С Олегом познакомилась в метро. Долго ехали в одном вагоне. Она заметила, «сидит, такой симпатичный, пялится на меня, но молчит» — и пристала сама. Это всё с её же слов. Ему тогда было двадцать восемь. Инженер-экономист, москвич, приятный, интеллигентный… Даже фамилия «Черных» звучала в её ушах верхом совершенства. Ну и отдельная комната в коммуналке на Старом Арбате не помешала тоже. Стали они с Олегом встречаться. Марго тут же забеременела. Олег, конечно, сблагородничал, предложил пожениться. Стала Маргарита Китайгородская Маргаритой Черных: сбылась, то есть, мечта… Бросила свою типографию, с новым рвением взялась за гитару…

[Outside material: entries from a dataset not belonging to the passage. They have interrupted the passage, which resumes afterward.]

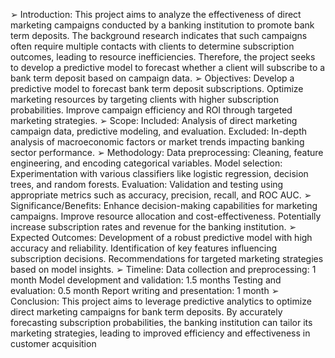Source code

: ➢ Introduction:
This project aims to analyze the effectiveness of direct marketing campaigns conducted by 
a banking institution to promote bank term deposits. The background research indicates 
that such campaigns often require multiple contacts with clients to determine subscription 
outcomes, leading to resource inefficiencies. Therefore, the project seeks to develop a 
predictive model to forecast whether a client will subscribe to a bank term deposit based 
on campaign data.
➢ Objectives:
Develop a predictive model to forecast bank term deposit subscriptions.
Optimize marketing resources by targeting clients with higher subscription probabilities.
Improve campaign efficiency and ROI through targeted marketing strategies.
➢ Scope:
Included: Analysis of direct marketing campaign data, predictive modeling, and evaluation.
Excluded: In-depth analysis of macroeconomic factors or market trends impacting banking 
sector performance.
➢ Methodology:
Data preprocessing: Cleaning, feature engineering, and encoding categorical variables.
Model selection: Experimentation with various classifiers like logistic regression, decision 
trees, and random forests.
Evaluation: Validation and testing using appropriate metrics such as accuracy, precision, 
recall, and ROC AUC.
➢ Significance/Benefits:
Enhance decision-making capabilities for marketing campaigns.
Improve resource allocation and cost-effectiveness.
Potentially increase subscription rates and revenue for the banking institution.
➢ Expected Outcomes:
Development of a robust predictive model with high accuracy and reliability.
Identification of key features influencing subscription decisions.
Recommendations for targeted marketing strategies based on model insights.
➢ Timeline:
Data collection and preprocessing: 1 month
Model development and validation: 1.5 months
Testing and evaluation: 0.5 month
Report writing and presentation: 1 month
➢ Conclusion:
This project aims to leverage predictive analytics to optimize direct marketing campaigns 
for bank term deposits. By accurately forecasting subscription probabilities, the banking 
institution can tailor its marketing strategies, leading to improved efficiency and 
effectiveness in customer acquisition
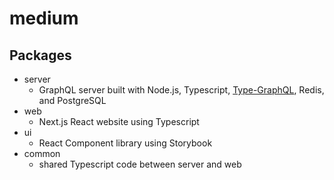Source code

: # medium

## Packages

- server
  - GraphQL server built with Node.js, Typescript, [Type-GraphQL](https://19majkel94.github.io/type-graphql/), Redis, and PostgreSQL
- web
  - Next.js React website using Typescript
- ui
  - React Component library using Storybook
- common
  - shared Typescript code between server and web
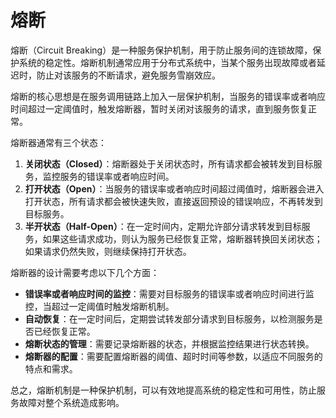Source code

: # 熔断

熔断（Circuit Breaking）是一种服务保护机制，用于防止服务间的连锁故障，保护系统的稳定性。熔断机制通常应用于分布式系统中，当某个服务出现故障或者延迟时，防止对该服务的不断请求，避免服务雪崩效应。

熔断的核心思想是在服务调用链路上加入一层保护机制，当服务的错误率或者响应时间超过一定阈值时，触发熔断器，暂时关闭对该服务的请求，直到服务恢复正常。

熔断器通常有三个状态：

1. **关闭状态（Closed）**：熔断器处于关闭状态时，所有请求都会被转发到目标服务，监控服务的错误率或者响应时间。
2. **打开状态（Open）**：当服务的错误率或者响应时间超过阈值时，熔断器会进入打开状态，所有请求都会被快速失败，直接返回预设的错误响应，不再转发到目标服务。
3. **半开状态（Half-Open）**：在一定时间内，定期允许部分请求转发到目标服务，如果这些请求成功，则认为服务已经恢复正常，熔断器转换回关闭状态；如果请求仍然失败，则继续保持打开状态。

熔断器的设计需要考虑以下几个方面：

- **错误率或者响应时间的监控**：需要对目标服务的错误率或者响应时间进行监控，当超过一定阈值时触发熔断机制。
- **自动恢复**：在一定时间后，定期尝试转发部分请求到目标服务，以检测服务是否已经恢复正常。
- **熔断状态的管理**：需要记录熔断器的状态，并根据监控结果进行状态转换。
- **熔断器的配置**：需要配置熔断器的阈值、超时时间等参数，以适应不同服务的特点和需求。

总之，熔断机制是一种保护机制，可以有效地提高系统的稳定性和可用性，防止服务故障对整个系统造成影响。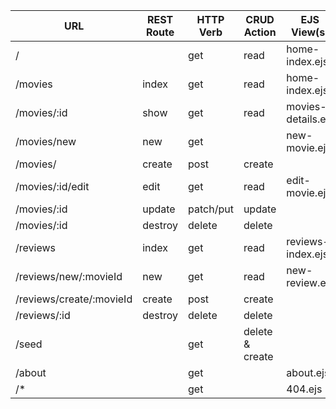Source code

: | URL           | REST Route    | HTTP Verb	  | CRUD Action	  | EJS View(s)	 |
| ------------- | ------------- | ------------|---------------|------------- |
| /             |               |get          |read           |home-index.ejs      |
| /movies     | index         |get          |read           |home-index.ejs |
| /movies/:id | show          |get          |read           |movies-details.ejs |
| /movies/new | new           |get          |               |new-movie.ejs |
| /movies/    | create        |post         |create         | |
| /movies/:id/edit| edit      |get          |read           |edit-movie.ejs |
| /movies/:id| update         |patch/put    |update         | |
| /movies/:id| destroy        |delete       |delete         | |
| /reviews     | index         |get          |read           |reviews-index.ejs |
| /reviews/new/:movieId     | new         |get          |read           |new-review.ejs |
| /reviews/create/:movieId     | create         |post          |    create       | |
| /reviews/:id     | destroy         |delete          |    delete       | |
| /seed         |                |get          |delete & create| |
| /about         |                |get          || about.ejs|
| /*           |                |get          |               |404.ejs |
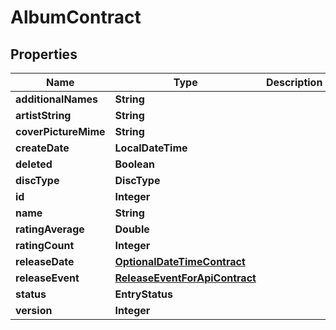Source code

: 

# AlbumContract


## Properties

| Name | Type | Description | Notes |
|------------ | ------------- | ------------- | -------------|
|**additionalNames** | **String** |  |  [optional] |
|**artistString** | **String** |  |  [optional] |
|**coverPictureMime** | **String** |  |  [optional] |
|**createDate** | **LocalDateTime** |  |  [optional] |
|**deleted** | **Boolean** |  |  [optional] |
|**discType** | **DiscType** |  |  [optional] |
|**id** | **Integer** |  |  [optional] |
|**name** | **String** |  |  [optional] |
|**ratingAverage** | **Double** |  |  [optional] |
|**ratingCount** | **Integer** |  |  [optional] |
|**releaseDate** | [**OptionalDateTimeContract**](OptionalDateTimeContract.md) |  |  [optional] |
|**releaseEvent** | [**ReleaseEventForApiContract**](ReleaseEventForApiContract.md) |  |  [optional] |
|**status** | **EntryStatus** |  |  [optional] |
|**version** | **Integer** |  |  [optional] |



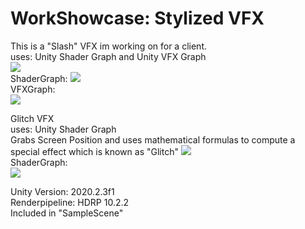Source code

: # WorkShowcase: Stylized VFX
This is a "Slash" VFX im working on for a client.   
uses: Unity Shader Graph and Unity VFX Graph   
![](https://i.gyazo.com/e8d2d9ba3ff13dadd19424decc837a4f.jpg)  
ShaderGraph: 
![](https://i.gyazo.com/2d03c6e48b08306e6e91f92545ba34cc.png)  
VFXGraph:  
![](https://i.gyazo.com/f20e3fd1e0ba1f669765a417b15e28ba.png)  

Glitch VFX   
uses: Unity Shader Graph  
Grabs Screen Position and uses mathematical formulas to compute a special effect which is known as "Glitch"
![](https://i.gyazo.com/ba3593abcdc75d4b8b4411274d0323cb.png)  
ShaderGraph:  
![](https://i.gyazo.com/6929e679a1591e3b6dede89a48e72ce4.png)  

Unity Version: 2020.2.3f1  
Renderpipeline: HDRP 10.2.2  
Included in "SampleScene"

  




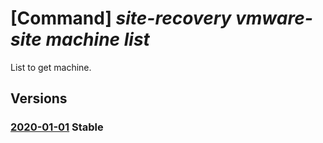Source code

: # [Command] _site-recovery vmware-site machine list_

List to get machine.

## Versions

### [2020-01-01](/Resources/mgmt-plane/L3N1YnNjcmlwdGlvbnMve30vcmVzb3VyY2Vncm91cHMve30vcHJvdmlkZXJzL21pY3Jvc29mdC5vZmZhenVyZS92bXdhcmVzaXRlcy97fS9tYWNoaW5lcw==/2020-01-01.xml) **Stable**

<!-- mgmt-plane /subscriptions/{}/resourcegroups/{}/providers/microsoft.offazure/vmwaresites/{}/machines 2020-01-01 -->
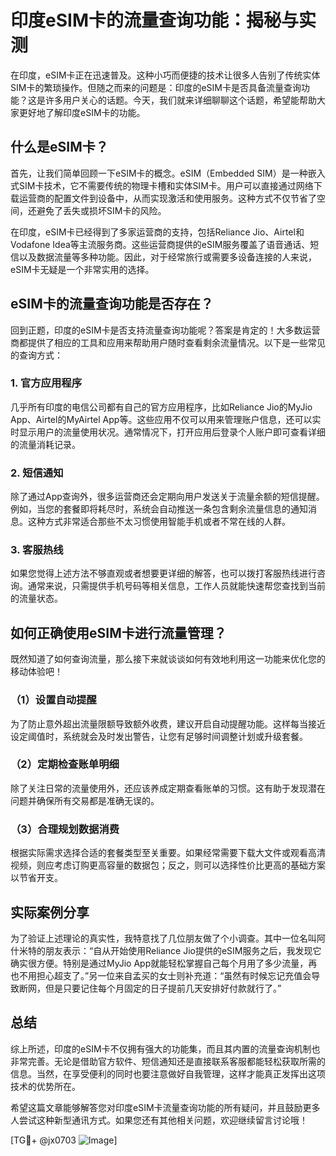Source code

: # 印度eSIM卡的流量查询功能：揭秘与实测

在印度，eSIM卡正在迅速普及。这种小巧而便捷的技术让很多人告别了传统实体SIM卡的繁琐操作。但随之而来的问题是：印度的eSIM卡是否具备流量查询功能？这是许多用户关心的话题。今天，我们就来详细聊聊这个话题，希望能帮助大家更好地了解印度eSIM卡的功能。

## 什么是eSIM卡？

首先，让我们简单回顾一下eSIM卡的概念。eSIM（Embedded SIM）是一种嵌入式SIM卡技术，它不需要传统的物理卡槽和实体SIM卡。用户可以直接通过网络下载运营商的配置文件到设备中，从而实现激活和使用服务。这种方式不仅节省了空间，还避免了丢失或损坏SIM卡的风险。

在印度，eSIM卡已经得到了多家运营商的支持，包括Reliance Jio、Airtel和Vodafone Idea等主流服务商。这些运营商提供的eSIM服务覆盖了语音通话、短信以及数据流量等多种功能。因此，对于经常旅行或需要多设备连接的人来说，eSIM卡无疑是一个非常实用的选择。

## eSIM卡的流量查询功能是否存在？

回到正题，印度的eSIM卡是否支持流量查询功能呢？答案是肯定的！大多数运营商都提供了相应的工具和应用来帮助用户随时查看剩余流量情况。以下是一些常见的查询方式：

### 1. 官方应用程序
几乎所有印度的电信公司都有自己的官方应用程序，比如Reliance Jio的MyJio App、Airtel的MyAirtel App等。这些应用不仅可以用来管理账户信息，还可以实时显示用户的流量使用状况。通常情况下，打开应用后登录个人账户即可查看详细的流量消耗记录。

### 2. 短信通知
除了通过App查询外，很多运营商还会定期向用户发送关于流量余额的短信提醒。例如，当您的套餐即将耗尽时，系统会自动推送一条包含剩余流量信息的通知消息。这种方式非常适合那些不太习惯使用智能手机或者不常在线的人群。

### 3. 客服热线
如果您觉得上述方法不够直观或者想要更详细的解答，也可以拨打客服热线进行咨询。通常来说，只需提供手机号码等相关信息，工作人员就能快速帮您查找到当前的流量状态。

## 如何正确使用eSIM卡进行流量管理？

既然知道了如何查询流量，那么接下来就谈谈如何有效地利用这一功能来优化您的移动体验吧！

### （1）设置自动提醒
为了防止意外超出流量限额导致额外收费，建议开启自动提醒功能。这样每当接近设定阈值时，系统就会及时发出警告，让您有足够时间调整计划或升级套餐。

### （2）定期检查账单明细
除了关注日常的流量使用外，还应该养成定期查看账单的习惯。这有助于发现潜在问题并确保所有交易都是准确无误的。

### （3）合理规划数据消费
根据实际需求选择合适的套餐类型至关重要。如果经常需要下载大文件或观看高清视频，则应考虑订购更高容量的数据包；反之，则可以选择性价比更高的基础方案以节省开支。

## 实际案例分享

为了验证上述理论的真实性，我特意找了几位朋友做了个小调查。其中一位名叫阿什米特的朋友表示：“自从开始使用Reliance Jio提供的eSIM服务之后，我发现它确实很方便。特别是通过MyJio App就能轻松掌握自己每个月用了多少流量，再也不用担心超支了。”另一位来自孟买的女士则补充道：“虽然有时候忘记充值会导致断网，但是只要记住每个月固定的日子提前几天安排好付款就行了。”

## 总结

综上所述，印度的eSIM卡不仅拥有强大的功能集，而且其内置的流量查询机制也非常完善。无论是借助官方软件、短信通知还是直接联系客服都能轻松获取所需的信息。当然，在享受便利的同时也要注意做好自我管理，这样才能真正发挥出这项技术的优势所在。

希望这篇文章能够解答您对印度eSIM卡流量查询功能的所有疑问，并且鼓励更多人尝试这种新型通讯方式。如果您还有其他相关问题，欢迎继续留言讨论哦！

[TG💪+ @jx0703 ![Image](https://github.com/user-attachments/assets/dbca1d08-cadb-493c-b0ec-ad6f7a83f270)]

В положенный срок родила Кирилла. Походила несколько ночей, «а ведь я, если не высплюсь, то превращаюсь, чёрт знает во что». Быстро сообразила, что «новая музыка» не для неё: «Ребёнок орёт, Олег — ещё больше, а мне — что? Хоть ложись да помирай? Так эти крики и помереть спокойно не дадут». А самой всего семнадцать. «Что же получается? Жизни нет: одни пеленки, вопли, недосып, а тут ещё этот (имелся в виду, вероятно, муж) требует жрать, без конца ворчит, что «при законной жене рубашки чистой нет, а в доме такую грязь развели, что скоро тифозные вши по тарелкам поползут», - в общем, сплошной кромешный ад.